In the extreme value analysis, the regional frequency analysis approach was used with the long period of record of synthetic SWE as input. L-moments were used to characterize the data and to fit extreme value distributions. Three- and four-parameter extreme value distributions were fit to the data to allow the shape of the tail of the distribution to be defined by the data.

Results

It was found that the annual maximum SWE was correlated with the number of days with snowfall and with the 80th percentile (80th %) SWE increment. The location associations based on the chi-square test of the daily SWE increment also provided an expanded set of 80th% SWE increments. To expand the set of the number of days with snowfall, the distribution of this parameter at each location was compared with the other locations by using the Kolmogorov-Smirnov test. At each location, the distributions of the number of days with snowfall and the 80th% SWE increment were separated into two groups: on the pre-AA era and the AA era. These expanded sets of characteristics of the snow accumulation seasons were used to generate synthetic winters, randomly choosing values for each day from the distribution of the daily SWE increments. Each winter was characterized by the number of days with snowfall and 80th% SWE increment, each chosen randomly. For each location in each era, 499 winters of SWE were generated to use in the extreme value analysis. The calculated 50-year snow loads were typically not significantly different between the pre-AA era and the AA era. For the dataset based on observed SWE, snow loads that were different tended to be lower in the AA era. For the two datasets based on reanalysis data, loads that were different tended to be higher in the AA era.
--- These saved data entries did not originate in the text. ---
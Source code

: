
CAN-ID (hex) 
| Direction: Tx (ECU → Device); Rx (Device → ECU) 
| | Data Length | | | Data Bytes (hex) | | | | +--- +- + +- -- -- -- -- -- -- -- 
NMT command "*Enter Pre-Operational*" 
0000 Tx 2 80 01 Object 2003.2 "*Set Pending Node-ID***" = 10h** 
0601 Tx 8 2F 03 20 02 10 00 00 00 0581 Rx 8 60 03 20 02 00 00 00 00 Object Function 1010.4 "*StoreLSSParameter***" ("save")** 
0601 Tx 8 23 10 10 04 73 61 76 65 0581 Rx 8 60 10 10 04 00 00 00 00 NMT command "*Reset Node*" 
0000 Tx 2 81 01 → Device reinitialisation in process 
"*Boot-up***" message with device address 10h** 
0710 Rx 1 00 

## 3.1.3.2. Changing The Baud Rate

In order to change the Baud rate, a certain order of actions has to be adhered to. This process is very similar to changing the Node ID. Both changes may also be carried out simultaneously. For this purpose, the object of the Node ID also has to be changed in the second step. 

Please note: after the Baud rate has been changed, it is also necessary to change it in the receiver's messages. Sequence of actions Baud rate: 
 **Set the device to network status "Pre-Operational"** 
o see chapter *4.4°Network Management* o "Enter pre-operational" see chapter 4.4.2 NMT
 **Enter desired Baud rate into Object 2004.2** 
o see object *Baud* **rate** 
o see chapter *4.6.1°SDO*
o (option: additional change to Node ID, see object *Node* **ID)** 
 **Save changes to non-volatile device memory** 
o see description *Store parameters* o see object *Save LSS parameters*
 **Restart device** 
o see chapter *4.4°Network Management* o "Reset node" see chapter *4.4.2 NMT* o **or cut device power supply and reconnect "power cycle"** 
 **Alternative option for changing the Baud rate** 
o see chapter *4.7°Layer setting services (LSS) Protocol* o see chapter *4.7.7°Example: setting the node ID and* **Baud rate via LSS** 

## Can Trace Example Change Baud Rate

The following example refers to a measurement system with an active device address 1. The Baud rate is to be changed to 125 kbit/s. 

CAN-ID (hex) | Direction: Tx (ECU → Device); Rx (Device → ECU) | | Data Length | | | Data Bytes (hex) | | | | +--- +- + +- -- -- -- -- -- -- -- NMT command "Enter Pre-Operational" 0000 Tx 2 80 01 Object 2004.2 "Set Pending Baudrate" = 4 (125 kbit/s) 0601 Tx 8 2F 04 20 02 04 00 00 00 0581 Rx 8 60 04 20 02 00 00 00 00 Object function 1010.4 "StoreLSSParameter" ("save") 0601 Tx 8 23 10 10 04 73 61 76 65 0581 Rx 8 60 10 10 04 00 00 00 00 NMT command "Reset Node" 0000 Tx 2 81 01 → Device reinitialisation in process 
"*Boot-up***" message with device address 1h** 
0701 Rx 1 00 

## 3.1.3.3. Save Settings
A running extreme value analysis of twenty-first century simulations from two global climate models was completed, analyzing 33-year-long blocks of data moved in 10-year increments. The British model indicated increasing SWE in the north and decreasing in the south with the magnitude of the trend increasing with greater total radiative forcing. The Russian model showed smaller trends with the increasing trend in the north reversing with greater total radiative forcing.

Benefits

This analysis indicated that changes in design snow loads in Alaska associated with global climate change are not justified by the available data or by simulations of future climate. Redoing the analysis in 10 or 20 years with a longer period of record of SWE data would be useful. Until then, the snow load guidance that is available in national standards and the Uniformed Facilities criterion website continues to be applicable. This study has pointed out the dearth of information on design snow loads in Alaska compared to the lower 48 states. Alaska is a huge state with great variation in terrain and climate over short distances and snow load measurement sites are few and far between. Therefore, standards provide design snow loads for only a few locations in Alaska. The investigation of SWE datasets to use for this project has shed light on some of the issues around measured SWE. At most first-order weather stations on most days, SWE is estimated by dividing the snow depth by ten, rather than measured. Thus, any apparent daily variation in the reported SWE may not be real. Reanalysis products assimilate those measurements and the measurements are also used in validating satellite observations and global climate model simulations of SWE.